Saved entries
((
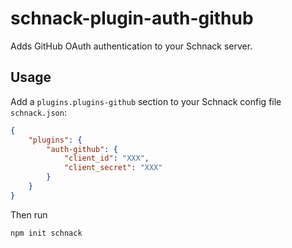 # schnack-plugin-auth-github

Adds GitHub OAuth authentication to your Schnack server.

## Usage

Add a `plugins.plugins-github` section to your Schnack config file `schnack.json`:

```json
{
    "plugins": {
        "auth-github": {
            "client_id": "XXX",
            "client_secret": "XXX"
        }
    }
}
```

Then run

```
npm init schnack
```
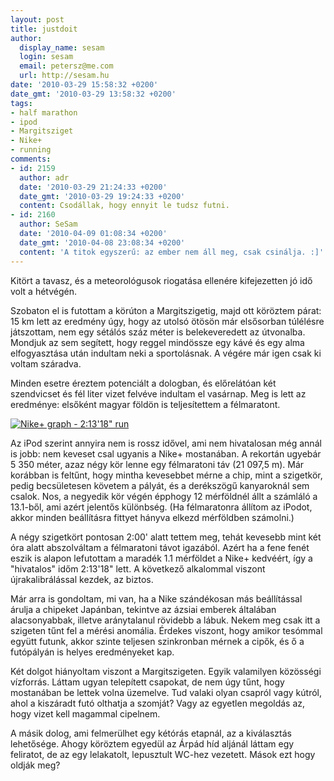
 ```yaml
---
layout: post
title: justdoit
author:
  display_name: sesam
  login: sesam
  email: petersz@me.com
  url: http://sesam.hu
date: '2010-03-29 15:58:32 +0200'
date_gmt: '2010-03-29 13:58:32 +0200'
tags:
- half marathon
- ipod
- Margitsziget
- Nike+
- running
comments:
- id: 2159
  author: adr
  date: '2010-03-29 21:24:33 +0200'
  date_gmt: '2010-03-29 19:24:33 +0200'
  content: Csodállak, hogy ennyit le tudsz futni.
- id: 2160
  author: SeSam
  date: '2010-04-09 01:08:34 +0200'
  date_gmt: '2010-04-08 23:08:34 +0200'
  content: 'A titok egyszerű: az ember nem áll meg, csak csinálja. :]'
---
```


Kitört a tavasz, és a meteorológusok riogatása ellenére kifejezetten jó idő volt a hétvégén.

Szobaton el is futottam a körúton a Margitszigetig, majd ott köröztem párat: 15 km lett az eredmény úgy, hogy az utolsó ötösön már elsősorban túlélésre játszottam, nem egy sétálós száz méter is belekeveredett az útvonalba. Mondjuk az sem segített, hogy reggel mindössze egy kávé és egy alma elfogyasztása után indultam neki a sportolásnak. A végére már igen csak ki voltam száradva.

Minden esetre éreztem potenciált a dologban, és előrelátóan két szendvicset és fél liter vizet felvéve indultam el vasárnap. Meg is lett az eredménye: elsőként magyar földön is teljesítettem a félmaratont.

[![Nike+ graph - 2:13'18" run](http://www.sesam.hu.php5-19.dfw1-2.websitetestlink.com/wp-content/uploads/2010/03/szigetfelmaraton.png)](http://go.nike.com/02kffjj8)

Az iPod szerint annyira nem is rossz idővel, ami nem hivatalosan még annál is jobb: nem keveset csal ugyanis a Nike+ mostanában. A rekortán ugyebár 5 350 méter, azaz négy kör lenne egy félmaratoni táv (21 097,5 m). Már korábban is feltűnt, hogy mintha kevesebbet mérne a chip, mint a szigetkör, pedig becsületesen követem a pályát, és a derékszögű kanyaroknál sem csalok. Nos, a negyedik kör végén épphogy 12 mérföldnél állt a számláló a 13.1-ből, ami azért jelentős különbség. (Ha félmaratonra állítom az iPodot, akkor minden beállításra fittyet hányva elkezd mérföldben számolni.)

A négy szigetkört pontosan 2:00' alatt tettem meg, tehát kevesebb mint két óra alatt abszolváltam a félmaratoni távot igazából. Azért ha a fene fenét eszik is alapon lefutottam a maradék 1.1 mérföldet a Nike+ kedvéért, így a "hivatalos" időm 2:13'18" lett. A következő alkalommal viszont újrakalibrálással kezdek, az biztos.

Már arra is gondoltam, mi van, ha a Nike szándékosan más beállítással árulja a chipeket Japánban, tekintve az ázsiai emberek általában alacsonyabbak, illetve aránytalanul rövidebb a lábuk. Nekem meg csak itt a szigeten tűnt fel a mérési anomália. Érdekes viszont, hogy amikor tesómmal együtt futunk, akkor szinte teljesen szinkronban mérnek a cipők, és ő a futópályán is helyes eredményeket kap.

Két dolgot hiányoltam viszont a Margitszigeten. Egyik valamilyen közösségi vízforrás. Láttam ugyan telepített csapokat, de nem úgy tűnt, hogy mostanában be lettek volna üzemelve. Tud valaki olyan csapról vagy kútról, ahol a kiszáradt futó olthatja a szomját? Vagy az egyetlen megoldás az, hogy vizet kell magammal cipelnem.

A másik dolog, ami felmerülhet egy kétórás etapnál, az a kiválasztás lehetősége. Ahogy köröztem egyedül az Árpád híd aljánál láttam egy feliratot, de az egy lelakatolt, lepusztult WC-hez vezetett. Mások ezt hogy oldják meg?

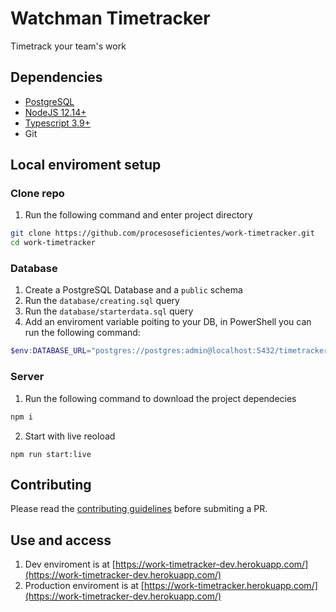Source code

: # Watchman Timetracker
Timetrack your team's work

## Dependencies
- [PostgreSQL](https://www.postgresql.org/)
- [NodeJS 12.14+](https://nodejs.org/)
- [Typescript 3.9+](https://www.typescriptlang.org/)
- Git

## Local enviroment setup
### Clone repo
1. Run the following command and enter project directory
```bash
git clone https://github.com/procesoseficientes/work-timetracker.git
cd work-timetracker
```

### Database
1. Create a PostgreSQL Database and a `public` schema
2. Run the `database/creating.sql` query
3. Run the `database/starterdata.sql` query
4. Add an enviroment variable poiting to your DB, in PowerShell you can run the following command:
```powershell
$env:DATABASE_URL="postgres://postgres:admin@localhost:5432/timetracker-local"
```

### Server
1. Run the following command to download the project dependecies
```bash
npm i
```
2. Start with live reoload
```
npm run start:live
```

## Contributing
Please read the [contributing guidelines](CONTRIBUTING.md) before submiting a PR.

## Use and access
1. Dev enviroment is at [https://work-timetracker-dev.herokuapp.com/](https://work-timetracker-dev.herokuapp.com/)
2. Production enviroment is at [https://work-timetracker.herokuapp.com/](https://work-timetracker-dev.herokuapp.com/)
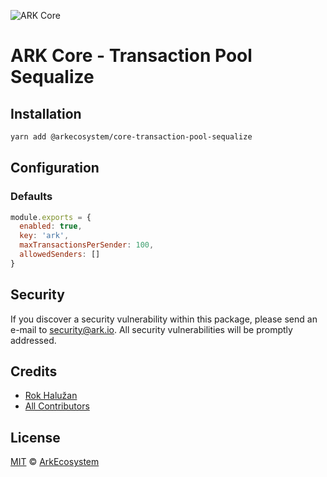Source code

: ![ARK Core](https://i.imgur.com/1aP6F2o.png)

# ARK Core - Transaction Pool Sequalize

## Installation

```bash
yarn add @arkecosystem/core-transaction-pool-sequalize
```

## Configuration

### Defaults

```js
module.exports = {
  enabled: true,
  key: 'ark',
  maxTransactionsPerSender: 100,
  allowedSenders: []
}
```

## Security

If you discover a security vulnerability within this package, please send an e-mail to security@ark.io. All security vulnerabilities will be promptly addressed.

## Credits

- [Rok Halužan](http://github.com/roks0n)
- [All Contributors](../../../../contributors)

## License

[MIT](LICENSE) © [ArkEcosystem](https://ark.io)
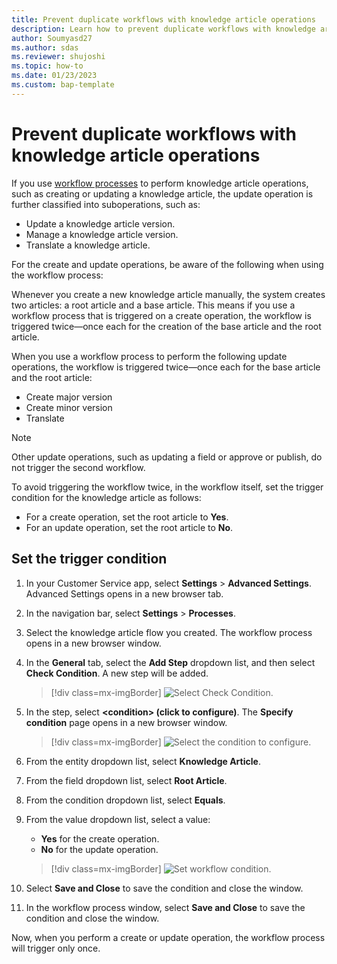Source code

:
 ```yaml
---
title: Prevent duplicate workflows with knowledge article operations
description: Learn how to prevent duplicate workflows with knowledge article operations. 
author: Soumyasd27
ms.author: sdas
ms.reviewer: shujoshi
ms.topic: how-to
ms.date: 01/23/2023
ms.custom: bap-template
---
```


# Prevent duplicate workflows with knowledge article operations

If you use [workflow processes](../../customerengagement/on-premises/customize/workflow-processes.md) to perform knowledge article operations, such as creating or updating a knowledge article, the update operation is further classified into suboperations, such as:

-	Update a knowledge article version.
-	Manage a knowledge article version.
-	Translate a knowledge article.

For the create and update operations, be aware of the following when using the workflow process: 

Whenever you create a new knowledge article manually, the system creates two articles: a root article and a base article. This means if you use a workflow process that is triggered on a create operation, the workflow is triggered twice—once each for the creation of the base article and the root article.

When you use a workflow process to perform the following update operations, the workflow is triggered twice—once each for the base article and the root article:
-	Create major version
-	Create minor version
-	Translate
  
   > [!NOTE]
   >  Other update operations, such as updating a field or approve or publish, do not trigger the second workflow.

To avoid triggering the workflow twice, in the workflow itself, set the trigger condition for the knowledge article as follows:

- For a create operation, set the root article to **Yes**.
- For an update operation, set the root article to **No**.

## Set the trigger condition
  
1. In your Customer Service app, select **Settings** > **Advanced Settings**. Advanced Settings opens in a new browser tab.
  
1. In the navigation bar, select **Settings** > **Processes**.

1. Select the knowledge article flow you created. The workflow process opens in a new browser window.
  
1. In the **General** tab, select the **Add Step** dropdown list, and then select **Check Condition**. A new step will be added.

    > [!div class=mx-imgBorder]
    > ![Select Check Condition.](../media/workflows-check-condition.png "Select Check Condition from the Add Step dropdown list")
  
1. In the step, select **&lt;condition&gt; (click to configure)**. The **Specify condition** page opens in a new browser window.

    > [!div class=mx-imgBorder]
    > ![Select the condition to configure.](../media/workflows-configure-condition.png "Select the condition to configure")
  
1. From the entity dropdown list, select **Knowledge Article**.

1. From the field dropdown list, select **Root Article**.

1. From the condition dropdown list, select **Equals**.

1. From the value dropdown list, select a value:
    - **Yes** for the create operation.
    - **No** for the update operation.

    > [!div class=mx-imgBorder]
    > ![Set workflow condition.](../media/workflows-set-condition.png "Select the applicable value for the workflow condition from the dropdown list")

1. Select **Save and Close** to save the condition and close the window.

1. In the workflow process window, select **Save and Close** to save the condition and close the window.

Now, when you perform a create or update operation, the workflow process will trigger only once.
))
Action item: Each line that includes the string "field" should be copied from the data.

Answer below:
   >  Other update operations, such as updating a field or approve or publish, do not trigger the second workflow.
1. From the field dropdown list, select **Root Article**.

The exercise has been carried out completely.